---------- DATA TO USE
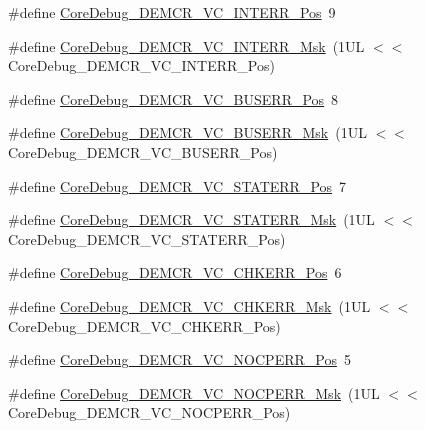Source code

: \begin{DoxyCompactItemize}
\#define \hyperlink{group___c_m_s_i_s___core_debug_ga22079a6e436f23b90308be97e19cf07e}{Core\+Debug\+\_\+\+D\+E\+M\+C\+R\+\_\+\+V\+C\+\_\+\+I\+N\+T\+E\+R\+R\+\_\+\+Pos}~9
\item 
\#define \hyperlink{group___c_m_s_i_s___core_debug_gad6815d8e3df302d2f0ff2c2c734ed29a}{Core\+Debug\+\_\+\+D\+E\+M\+C\+R\+\_\+\+V\+C\+\_\+\+I\+N\+T\+E\+R\+R\+\_\+\+Msk}~(1\+U\+L $<$$<$ Core\+Debug\+\_\+\+D\+E\+M\+C\+R\+\_\+\+V\+C\+\_\+\+I\+N\+T\+E\+R\+R\+\_\+\+Pos)
\item 
\#define \hyperlink{group___c_m_s_i_s___core_debug_gab8e3d8f0f9590a51bbf10f6da3ad6933}{Core\+Debug\+\_\+\+D\+E\+M\+C\+R\+\_\+\+V\+C\+\_\+\+B\+U\+S\+E\+R\+R\+\_\+\+Pos}~8
\item 
\#define \hyperlink{group___c_m_s_i_s___core_debug_ga9d29546aefe3ca8662a7fe48dd4a5b2b}{Core\+Debug\+\_\+\+D\+E\+M\+C\+R\+\_\+\+V\+C\+\_\+\+B\+U\+S\+E\+R\+R\+\_\+\+Msk}~(1\+U\+L $<$$<$ Core\+Debug\+\_\+\+D\+E\+M\+C\+R\+\_\+\+V\+C\+\_\+\+B\+U\+S\+E\+R\+R\+\_\+\+Pos)
\item 
\#define \hyperlink{group___c_m_s_i_s___core_debug_ga16f0d3d2ce1e1e8cd762d938ac56c4ac}{Core\+Debug\+\_\+\+D\+E\+M\+C\+R\+\_\+\+V\+C\+\_\+\+S\+T\+A\+T\+E\+R\+R\+\_\+\+Pos}~7
\item 
\#define \hyperlink{group___c_m_s_i_s___core_debug_gaa38b947d77672c48bba1280c0a642e19}{Core\+Debug\+\_\+\+D\+E\+M\+C\+R\+\_\+\+V\+C\+\_\+\+S\+T\+A\+T\+E\+R\+R\+\_\+\+Msk}~(1\+U\+L $<$$<$ Core\+Debug\+\_\+\+D\+E\+M\+C\+R\+\_\+\+V\+C\+\_\+\+S\+T\+A\+T\+E\+R\+R\+\_\+\+Pos)
\item 
\#define \hyperlink{group___c_m_s_i_s___core_debug_ga10fc7c53bca904c128bc8e1a03072d50}{Core\+Debug\+\_\+\+D\+E\+M\+C\+R\+\_\+\+V\+C\+\_\+\+C\+H\+K\+E\+R\+R\+\_\+\+Pos}~6
\item 
\#define \hyperlink{group___c_m_s_i_s___core_debug_ga2f98b461d19746ab2febfddebb73da6f}{Core\+Debug\+\_\+\+D\+E\+M\+C\+R\+\_\+\+V\+C\+\_\+\+C\+H\+K\+E\+R\+R\+\_\+\+Msk}~(1\+U\+L $<$$<$ Core\+Debug\+\_\+\+D\+E\+M\+C\+R\+\_\+\+V\+C\+\_\+\+C\+H\+K\+E\+R\+R\+\_\+\+Pos)
\item 
\#define \hyperlink{group___c_m_s_i_s___core_debug_gac9d13eb2add61f610d5ced1f7ad2adf8}{Core\+Debug\+\_\+\+D\+E\+M\+C\+R\+\_\+\+V\+C\+\_\+\+N\+O\+C\+P\+E\+R\+R\+\_\+\+Pos}~5
\item 
\#define \hyperlink{group___c_m_s_i_s___core_debug_ga03ee58b1b02fdbf21612809034562f1c}{Core\+Debug\+\_\+\+D\+E\+M\+C\+R\+\_\+\+V\+C\+\_\+\+N\+O\+C\+P\+E\+R\+R\+\_\+\+Msk}~(1\+U\+L $<$$<$ Core\+Debug\+\_\+\+D\+E\+M\+C\+R\+\_\+\+V\+C\+\_\+\+N\+O\+C\+P\+E\+R\+R\+\_\+\+Pos)
$$
\end{DoxyCompactItemize}
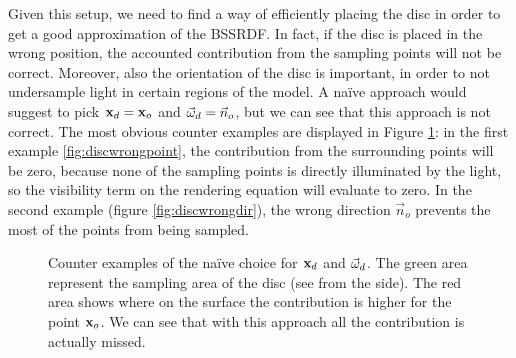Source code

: Given this setup, we need to find a way of efficiently placing the disc in order to get a good approximation of the BSSRDF. In fact, if the disc is placed in the wrong position, the accounted contribution from the sampling points will not be correct. Moreover, also the orientation of the disc is important, in order to not undersample light in certain regions of the model. A na\"{i}ve approach would suggest to pick $\mathbf{x}_d = \mathbf{x}_o$ and $\vec{\omega}_d = \vec{n}_o$, but we can see that this approach is not correct. The most obvious counter examples are displayed in Figure \ref{fig:discwrong}: in the first example \ref{fig:discwrongpoint}, the contribution from the surrounding points will be zero, because none of the sampling points is directly illuminated by the light, so the visibility term on the rendering equation will evaluate to zero. In the second example (figure \ref{fig:discwrongdir}), the wrong direction $\vec{n}_o$ prevents the most of the points from being sampled.
\begin{figure}
\centering
{}
\caption{Counter examples of the na\"{i}ve choice for $\mathbf{x}_d$ and $\vec{\omega}_d$. The green area represent the sampling area of the disc (see from the side). The red area shows where on the surface the contribution is higher for the point $\mathbf{x}_o$. We can see that with this approach all the contribution is actually missed.}
\label{fig:discwrong}
\end{figure}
--------------------
▸ WHAT YOU NEED TO DO:
Copy out the material above in full and exactly; its pictures are not to appear.

▸ ANSWER BELOW:
Source code

: \begin{DoxyCompactItemize}
\#define \hyperlink{group___c_m_s_i_s___core_debug_ga22079a6e436f23b90308be97e19cf07e}{Core\+Debug\+\_\+\+D\+E\+M\+C\+R\+\_\+\+V\+C\+\_\+\+I\+N\+T\+E\+R\+R\+\_\+\+Pos}~9
\item 
\#define \hyperlink{group___c_m_s_i_s___core_debug_gad6815d8e3df302d2f0ff2c2c734ed29a}{Core\+Debug\+\_\+\+D\+E\+M\+C\+R\+\_\+\+V\+C\+\_\+\+I\+N\+T\+E\+R\+R\+\_\+\+Msk}~(1\+U\+L $<$$<$ Core\+Debug\+\_\+\+D\+E\+M\+C\+R\+\_\+\+V\+C\+\_\+\+I\+N\+T\+E\+R\+R\+\_\+\+Pos)
\item 
\#define \hyperlink{group___c_m_s_i_s___core_debug_gab8e3d8f0f9590a51bbf10f6da3ad6933}{Core\+Debug\+\_\+\+D\+E\+M\+C\+R\+\_\+\+V\+C\+\_\+\+B\+U\+S\+E\+R\+R\+\_\+\+Pos}~8
\item 
\#define \hyperlink{group___c_m_s_i_s___core_debug_ga9d29546aefe3ca8662a7fe48dd4a5b2b}{Core\+Debug\+\_\+\+D\+E\+M\+C\+R\+\_\+\+V\+C\+\_\+\+B\+U\+S\+E\+R\+R\+\_\+\+Msk}~(1\+U\+L $<$$<$ Core\+Debug\+\_\+\+D\+E\+M\+C\+R\+\_\+\+V\+C\+\_\+\+B\+U\+S\+E\+R\+R\+\_\+\+Pos)
\item 
\#define \hyperlink{group___c_m_s_i_s___core_debug_ga16f0d3d2ce1e1e8cd762d938ac56c4ac}{Core\+Debug\+\_\+\+D\+E\+M\+C\+R\+\_\+\+V\+C\+\_\+\+S\+T\+A\+T\+E\+R\+R\+\_\+\+Pos}~7
\item 
\#define \hyperlink{group___c_m_s_i_s___core_debug_gaa38b947d77672c48bba1280c0a642e19}{Core\+Debug\+\_\+\+D\+E\+M\+C\+R\+\_\+\+V\+C\+\_\+\+S\+T\+A\+T\+E\+R\+R\+\_\+\+Msk}~(1\+U\+L $<$$<$ Core\+Debug\+\_\+\+D\+E\+M\+C\+R\+\_\+\+V\+C\+\_\+\+S\+T\+A\+T\+E\+R\+R\+\_\+\+Pos)
\item 
\#define \hyperlink{group___c_m_s_i_s___core_debug_ga10fc7c53bca904c128bc8e1a03072d50}{Core\+Debug\+\_\+\+D\+E\+M\+C\+R\+\_\+\+V\+C\+\_\+\+C\+H\+K\+E\+R\+R\+\_\+\+Pos}~6
\item 
\#define \hyperlink{group___c_m_s_i_s___core_debug_ga2f98b461d19746ab2febfddebb73da6f}{Core\+Debug\+\_\+\+D\+E\+M\+C\+R\+\_\+\+V\+C\+\_\+\+C\+H\+K\+E\+R\+R\+\_\+\+Msk}~(1\+U\+L $<$$<$ Core\+Debug\+\_\+\+D\+E\+M\+C\+R\+\_\+\+V\+C\+\_\+\+C\+H\+K\+E\+R\+R\+\_\+\+Pos)
\item 
\#define \hyperlink{group___c_m_s_i_s___core_debug_gac9d13eb2add61f610d5ced1f7ad2adf8}{Core\+Debug\+\_\+\+D\+E\+M\+C\+R\+\_\+\+V\+C\+\_\+\+N\+O\+C\+P\+E\+R\+R\+\_\+\+Pos}~5
\item 
\#define \hyperlink{group___c_m_s_i_s___core_debug_ga03ee58b1b02fdbf21612809034562f1c}{Core\+Debug\+\_\+\+D\+E\+M\+C\+R\+\_\+\+V\+C\+\_\+\+N\+O\+C\+P\+E\+R\+R\+\_\+\+Msk}~(1\+U\+L $<$$<$ Core\+Debug\+\_\+\+D\+E\+M\+C\+R\+\_\+\+V\+C\+\_\+\+N\+O\+C\+P\+E\+R\+R\+\_\+\+Pos)
$$
\end{DoxyCompactItemize}
Source code

: Given this setup, we need to find a way of efficiently placing the disc in order to get a good approximation of the BSSRDF. In fact, if the disc is placed in the wrong position, the accounted contribution from the sampling points will not be correct. Moreover, also the orientation of the disc is important, in order to not undersample light in certain regions of the model. A na\"{i}ve approach would suggest to pick $\mathbf{x}_d = \mathbf{x}_o$ and $\vec{\omega}_d = \vec{n}_o$, but we can see that this approach is not correct. The most obvious counter examples are displayed in Figure \ref{fig:discwrong}: in the first example \ref{fig:discwrongpoint}, the contribution from the surrounding points will be zero, because none of the sampling points is directly illuminated by the light, so the visibility term on the rendering equation will evaluate to zero. In the second example (figure \ref{fig:discwrongdir}), the wrong direction $\vec{n}_o$ prevents the most of the points from being sampled.
\begin{figure}
\centering
{}
\caption{Counter examples of the na\"{i}ve choice for $\mathbf{x}_d$ and $\vec{\omega}_d$. The green area represent the sampling area of the disc (see from the side). The red area shows where on the surface the contribution is higher for the point $\mathbf{x}_o$. We can see that with this approach all the contribution is actually missed.}
\label{fig:discwrong}
\end{figure}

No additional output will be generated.